DE19807386A1 - Blasting perforation device for boreholes - Google Patents

Abstract

The invention pertains to a well (1) boring method (10) involving the use of blasting agents, whereby drillings are made at various successive levels (12, 13), for each of which a plurality of blasting charges (16) are provided. To each level corresponds an addressable switch (14) which, when in a position of rest, powers on the ignition circuit (11) and, when in an operating position, isolates said ignition circuit to connect it to an ignition control device (15) for the corresponding boring level.

Description

The invention relates to a device for perforating walls of boreholes in particular of boreholes that are used for oil or gas production.

For the extraction of oil deposits, for example below the ocean floor are first welded steel pipes from the water surface lowered down to the ocean floor. Then a hole is made in propelled the seabed, with the steel pipes being advanced further. Such boreholes can be up to 4000 m deep. To exploit the oil reserves too can, the steel wall of the pipe must be perforated at the level of the oil layers, so that the oil gets into the pipe and can be pumped to the surface.

Drill holes for oil production usually run vertically apart through several the underlying oil-bearing layers. To work economically, all areas of the borehole, which are in the area of these oil-bearing layers, perforated. There lowering the explosive charges to the desired depth of perforation lengthy process, it is common to have multiple on one or more ignition leads attached ignition levels, each one detonator with the associated Sprengla have to use.

To ensure that when an ignition level is activated, the ones arranged above it Ignition levels or an ignitor located outside the borehole Interference signals on the ignition cable are damaged, the activated ignition stage must be activated the detonation of the respective explosive charges are separated from the ignition line. The known systems work with mechanical switches to separate the one individual ignition levels. The problem with these systems is that there are short circuits or undefined conditions can occur, which requires that the detonation be abge is broken and the ignition stage is pulled out of the borehole again have to.

The invention has for its object to provide an explosive perforation device improved activation and electrical isolation of the individual ignition levels create.

This object is achieved with the features of claim 1 or Claim 5 solved.

The explosive perforation device according to the first variant (claim 1) has several perforation stages arranged one behind the other, which are electrical are connected in series to an ignition line. Ent perforation level ent holds an addressable switch, each by a signal combination on the Ignition cable can be activated selectively. In the idle state, the switch switches the Zündlei to the next perforation level. It only becomes a two-pole ignition cable used in which the switches are arranged. An ignition control unit, the one individual perforation charges of a perforation level activated is in the idle state the switch from the ignition cable. In the working position of the switch the ignition control device is connected to the ignition line while the ignition line interrupted to the next lower perforation level.

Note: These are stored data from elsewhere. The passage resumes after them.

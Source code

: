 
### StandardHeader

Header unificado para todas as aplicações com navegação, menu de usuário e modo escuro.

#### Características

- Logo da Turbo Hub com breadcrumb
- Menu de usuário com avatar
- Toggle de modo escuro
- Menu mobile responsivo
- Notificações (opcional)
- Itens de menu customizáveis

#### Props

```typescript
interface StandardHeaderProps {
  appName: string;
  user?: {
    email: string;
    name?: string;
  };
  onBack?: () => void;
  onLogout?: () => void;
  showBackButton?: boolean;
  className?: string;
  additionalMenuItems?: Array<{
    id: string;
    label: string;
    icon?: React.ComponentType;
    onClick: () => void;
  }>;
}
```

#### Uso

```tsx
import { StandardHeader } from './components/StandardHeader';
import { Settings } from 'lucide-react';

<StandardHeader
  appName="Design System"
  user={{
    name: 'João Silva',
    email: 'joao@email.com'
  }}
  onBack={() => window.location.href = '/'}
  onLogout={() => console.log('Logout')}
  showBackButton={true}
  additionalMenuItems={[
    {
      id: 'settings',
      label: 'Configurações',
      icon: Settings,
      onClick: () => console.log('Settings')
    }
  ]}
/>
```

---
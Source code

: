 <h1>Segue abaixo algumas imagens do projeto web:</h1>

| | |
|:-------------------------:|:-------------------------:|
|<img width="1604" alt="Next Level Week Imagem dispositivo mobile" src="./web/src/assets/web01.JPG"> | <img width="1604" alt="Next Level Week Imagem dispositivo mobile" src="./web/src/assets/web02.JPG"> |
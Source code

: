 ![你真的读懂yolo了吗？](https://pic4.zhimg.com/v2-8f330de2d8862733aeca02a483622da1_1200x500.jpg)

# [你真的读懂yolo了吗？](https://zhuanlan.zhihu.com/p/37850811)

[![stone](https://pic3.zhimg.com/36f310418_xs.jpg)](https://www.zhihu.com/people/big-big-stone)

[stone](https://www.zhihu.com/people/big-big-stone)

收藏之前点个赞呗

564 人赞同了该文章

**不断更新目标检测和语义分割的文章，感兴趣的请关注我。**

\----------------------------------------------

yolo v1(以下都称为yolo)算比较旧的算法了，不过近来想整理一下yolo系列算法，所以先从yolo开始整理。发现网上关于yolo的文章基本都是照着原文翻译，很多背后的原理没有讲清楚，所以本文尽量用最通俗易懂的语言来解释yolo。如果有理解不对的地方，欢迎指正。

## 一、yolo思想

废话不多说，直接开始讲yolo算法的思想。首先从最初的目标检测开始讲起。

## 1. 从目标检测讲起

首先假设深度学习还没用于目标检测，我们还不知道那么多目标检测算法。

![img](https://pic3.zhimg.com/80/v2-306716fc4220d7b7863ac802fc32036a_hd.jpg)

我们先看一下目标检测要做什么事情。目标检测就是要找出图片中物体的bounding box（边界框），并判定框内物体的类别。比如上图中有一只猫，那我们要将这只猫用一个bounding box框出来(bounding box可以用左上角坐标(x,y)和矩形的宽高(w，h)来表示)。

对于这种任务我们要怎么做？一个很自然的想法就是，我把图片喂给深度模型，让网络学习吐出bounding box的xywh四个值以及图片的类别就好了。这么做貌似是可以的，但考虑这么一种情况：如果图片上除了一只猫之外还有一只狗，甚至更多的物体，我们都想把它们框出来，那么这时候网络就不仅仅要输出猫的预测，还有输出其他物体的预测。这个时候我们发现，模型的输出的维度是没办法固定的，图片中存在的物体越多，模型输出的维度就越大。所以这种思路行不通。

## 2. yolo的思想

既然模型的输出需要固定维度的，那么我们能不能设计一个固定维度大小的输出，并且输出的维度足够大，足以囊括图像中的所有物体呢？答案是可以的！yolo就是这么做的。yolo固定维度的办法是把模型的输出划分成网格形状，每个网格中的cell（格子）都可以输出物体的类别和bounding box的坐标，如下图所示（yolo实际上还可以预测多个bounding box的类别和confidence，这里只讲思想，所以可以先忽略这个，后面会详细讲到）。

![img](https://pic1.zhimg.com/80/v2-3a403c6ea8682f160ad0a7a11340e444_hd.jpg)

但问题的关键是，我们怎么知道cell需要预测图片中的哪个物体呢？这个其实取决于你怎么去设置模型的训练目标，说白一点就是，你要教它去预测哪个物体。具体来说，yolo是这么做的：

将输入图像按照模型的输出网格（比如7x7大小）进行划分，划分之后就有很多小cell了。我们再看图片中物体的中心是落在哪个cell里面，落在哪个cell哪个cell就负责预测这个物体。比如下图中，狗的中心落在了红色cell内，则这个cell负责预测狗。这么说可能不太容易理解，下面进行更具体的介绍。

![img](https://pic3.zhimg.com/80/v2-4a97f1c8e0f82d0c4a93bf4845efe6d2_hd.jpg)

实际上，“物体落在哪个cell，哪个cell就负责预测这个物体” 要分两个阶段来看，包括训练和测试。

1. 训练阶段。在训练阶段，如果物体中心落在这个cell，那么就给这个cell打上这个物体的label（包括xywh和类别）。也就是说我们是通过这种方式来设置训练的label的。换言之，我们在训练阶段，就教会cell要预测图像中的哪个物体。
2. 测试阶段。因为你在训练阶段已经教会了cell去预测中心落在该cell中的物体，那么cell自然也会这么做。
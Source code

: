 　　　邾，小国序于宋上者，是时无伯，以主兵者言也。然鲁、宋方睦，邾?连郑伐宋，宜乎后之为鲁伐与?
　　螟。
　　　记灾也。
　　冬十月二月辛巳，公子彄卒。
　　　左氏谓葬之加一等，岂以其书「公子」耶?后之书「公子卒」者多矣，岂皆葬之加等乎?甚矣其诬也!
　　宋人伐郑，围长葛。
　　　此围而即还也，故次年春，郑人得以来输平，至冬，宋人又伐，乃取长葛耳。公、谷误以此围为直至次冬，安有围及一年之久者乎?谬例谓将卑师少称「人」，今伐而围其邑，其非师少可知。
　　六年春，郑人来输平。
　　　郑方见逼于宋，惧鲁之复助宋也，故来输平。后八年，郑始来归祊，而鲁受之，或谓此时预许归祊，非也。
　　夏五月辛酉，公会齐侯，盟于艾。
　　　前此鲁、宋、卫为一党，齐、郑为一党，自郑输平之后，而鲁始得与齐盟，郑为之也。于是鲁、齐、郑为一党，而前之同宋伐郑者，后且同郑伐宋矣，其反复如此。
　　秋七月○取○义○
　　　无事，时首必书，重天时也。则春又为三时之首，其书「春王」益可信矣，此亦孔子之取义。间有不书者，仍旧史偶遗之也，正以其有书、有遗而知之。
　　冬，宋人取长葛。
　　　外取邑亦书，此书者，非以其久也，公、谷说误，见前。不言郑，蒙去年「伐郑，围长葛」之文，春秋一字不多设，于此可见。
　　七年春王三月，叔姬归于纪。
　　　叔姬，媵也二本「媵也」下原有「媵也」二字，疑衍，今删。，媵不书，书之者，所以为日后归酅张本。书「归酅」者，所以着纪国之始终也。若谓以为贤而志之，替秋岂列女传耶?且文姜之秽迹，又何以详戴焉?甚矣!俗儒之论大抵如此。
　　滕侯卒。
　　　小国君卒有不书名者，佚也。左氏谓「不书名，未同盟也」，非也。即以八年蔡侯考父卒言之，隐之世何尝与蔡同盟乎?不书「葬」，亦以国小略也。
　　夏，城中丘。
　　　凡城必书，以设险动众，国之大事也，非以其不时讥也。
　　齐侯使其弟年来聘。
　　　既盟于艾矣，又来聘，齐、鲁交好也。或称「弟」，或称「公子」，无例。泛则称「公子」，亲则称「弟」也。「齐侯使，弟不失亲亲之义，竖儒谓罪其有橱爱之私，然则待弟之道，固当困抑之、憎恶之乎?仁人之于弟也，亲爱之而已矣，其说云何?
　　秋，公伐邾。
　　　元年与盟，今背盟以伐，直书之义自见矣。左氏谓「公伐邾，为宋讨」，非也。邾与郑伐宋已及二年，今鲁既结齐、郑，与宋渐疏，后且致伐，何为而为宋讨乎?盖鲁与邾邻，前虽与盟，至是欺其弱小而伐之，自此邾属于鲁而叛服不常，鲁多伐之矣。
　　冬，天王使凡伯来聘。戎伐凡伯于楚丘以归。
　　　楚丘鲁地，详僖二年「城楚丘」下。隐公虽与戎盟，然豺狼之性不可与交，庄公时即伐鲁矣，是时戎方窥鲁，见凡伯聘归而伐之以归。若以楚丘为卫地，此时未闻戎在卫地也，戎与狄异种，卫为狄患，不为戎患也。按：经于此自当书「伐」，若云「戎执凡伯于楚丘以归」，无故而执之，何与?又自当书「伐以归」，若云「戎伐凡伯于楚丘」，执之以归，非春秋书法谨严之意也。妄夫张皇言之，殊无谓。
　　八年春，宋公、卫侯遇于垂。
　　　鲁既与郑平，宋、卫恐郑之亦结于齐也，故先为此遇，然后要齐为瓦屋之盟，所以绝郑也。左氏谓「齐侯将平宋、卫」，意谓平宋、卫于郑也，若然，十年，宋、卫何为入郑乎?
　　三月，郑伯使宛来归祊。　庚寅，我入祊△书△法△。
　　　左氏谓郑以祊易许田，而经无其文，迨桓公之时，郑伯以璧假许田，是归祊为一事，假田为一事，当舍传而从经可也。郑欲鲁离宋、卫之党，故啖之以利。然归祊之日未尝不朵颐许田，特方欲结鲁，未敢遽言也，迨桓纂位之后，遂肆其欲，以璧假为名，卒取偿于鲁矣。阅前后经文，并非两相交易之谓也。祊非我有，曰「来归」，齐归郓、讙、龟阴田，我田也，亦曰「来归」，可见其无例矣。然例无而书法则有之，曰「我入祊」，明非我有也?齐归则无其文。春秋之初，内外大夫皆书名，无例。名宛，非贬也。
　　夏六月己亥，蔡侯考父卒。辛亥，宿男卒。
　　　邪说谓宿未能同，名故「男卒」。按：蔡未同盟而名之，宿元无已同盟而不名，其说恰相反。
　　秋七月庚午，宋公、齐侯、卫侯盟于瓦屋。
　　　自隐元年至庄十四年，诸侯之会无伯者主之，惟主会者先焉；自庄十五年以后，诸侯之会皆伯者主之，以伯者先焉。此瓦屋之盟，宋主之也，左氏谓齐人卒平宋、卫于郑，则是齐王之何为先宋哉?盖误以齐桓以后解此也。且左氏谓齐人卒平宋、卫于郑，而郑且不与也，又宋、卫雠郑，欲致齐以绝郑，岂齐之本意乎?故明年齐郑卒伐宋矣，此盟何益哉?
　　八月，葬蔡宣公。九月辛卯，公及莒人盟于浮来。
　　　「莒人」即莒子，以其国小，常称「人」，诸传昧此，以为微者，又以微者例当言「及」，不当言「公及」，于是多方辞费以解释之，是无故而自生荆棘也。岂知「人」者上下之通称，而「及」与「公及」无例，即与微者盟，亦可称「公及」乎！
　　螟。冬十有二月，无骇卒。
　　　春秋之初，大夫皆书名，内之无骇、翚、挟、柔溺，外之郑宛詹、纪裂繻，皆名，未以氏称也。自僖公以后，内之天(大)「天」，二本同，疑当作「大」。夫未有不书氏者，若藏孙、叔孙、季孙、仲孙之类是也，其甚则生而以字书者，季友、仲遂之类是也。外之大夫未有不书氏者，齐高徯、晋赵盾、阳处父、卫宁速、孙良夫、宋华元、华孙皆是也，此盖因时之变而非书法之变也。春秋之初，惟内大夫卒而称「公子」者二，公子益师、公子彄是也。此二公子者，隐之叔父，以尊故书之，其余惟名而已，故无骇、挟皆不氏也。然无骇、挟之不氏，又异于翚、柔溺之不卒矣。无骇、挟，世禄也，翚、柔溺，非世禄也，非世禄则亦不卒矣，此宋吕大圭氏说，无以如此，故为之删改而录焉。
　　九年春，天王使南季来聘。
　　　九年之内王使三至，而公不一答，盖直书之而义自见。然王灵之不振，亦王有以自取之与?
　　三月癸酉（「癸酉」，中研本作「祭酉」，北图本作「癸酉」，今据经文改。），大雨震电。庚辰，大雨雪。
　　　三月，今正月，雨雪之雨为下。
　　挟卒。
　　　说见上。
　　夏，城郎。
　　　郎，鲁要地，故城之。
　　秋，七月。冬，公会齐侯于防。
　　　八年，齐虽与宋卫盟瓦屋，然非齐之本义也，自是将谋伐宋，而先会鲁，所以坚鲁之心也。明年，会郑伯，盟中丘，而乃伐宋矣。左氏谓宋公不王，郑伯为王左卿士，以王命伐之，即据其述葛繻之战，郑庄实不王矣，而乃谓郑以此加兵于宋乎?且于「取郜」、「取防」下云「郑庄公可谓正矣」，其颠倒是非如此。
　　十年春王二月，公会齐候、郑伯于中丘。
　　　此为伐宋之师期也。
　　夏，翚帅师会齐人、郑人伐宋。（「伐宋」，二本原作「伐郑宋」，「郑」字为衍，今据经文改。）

The explosive perforation device according to the invention has the advantage that at rest position of the switches the downstream detonator electronics of the perforation stages of the ignition cable is galvanically isolated. Only when activated by programming The switch of a perforation level becomes the electronics of this addressed perforation stage connected to the ignition line, so that the ignition control device of the perforati level is activated. After activating the ignition control device, this must be saved Certain digital signals are programmed to the perforation charges of this To be able to address and ignite the perforation level. Receives the ignition control Direction Signals that do not meet the specification must the ignition control device reset by interrupting the power supply for 20 seconds will. This double addressing makes a misfire very untrue apparently.  

The ignition control device can be programmed in such a way that the perforation length of the relevant perforation level only after an adjustable delay detonation time. This makes it possible to program the lowest perforation level and within the delay time the switch of the next higher perfora tion level to activate, so that the lowest perforation level from the ignition wire is separated to prevent the next higher perforation level or the Ignitor due to disturbances arising from the detonation of the perforation charges the ignition cable is damaged.

In a preferred embodiment of the invention, each switch contains an individual one Address. When this address is received, this switch changes to the working position. The address of the switch advantageously consists of eight digits. This address is transmitted serially on the ignition line and in a shift register of the scarf ters filed. By addressing the switch, the security of the Blast perforation direction increased because each switch is selectively addressable and possible interference pulses on the ignition line do not activate the switch to lead.

In an alternative preferred embodiment, the task with the characteristics len of claim 5 solved.

In this embodiment, the perforation levels are electrically one behind the other the ignition wire is connected, and each perforation stage has an electronic one Switch with three switch positions, with the switch open in idle state are and by one of two possible signal combinations on the ignition wire in the position corresponding to the respective signal combination. On otherwise, this alternative embodiment with the embodiment according to An saying 1 identical.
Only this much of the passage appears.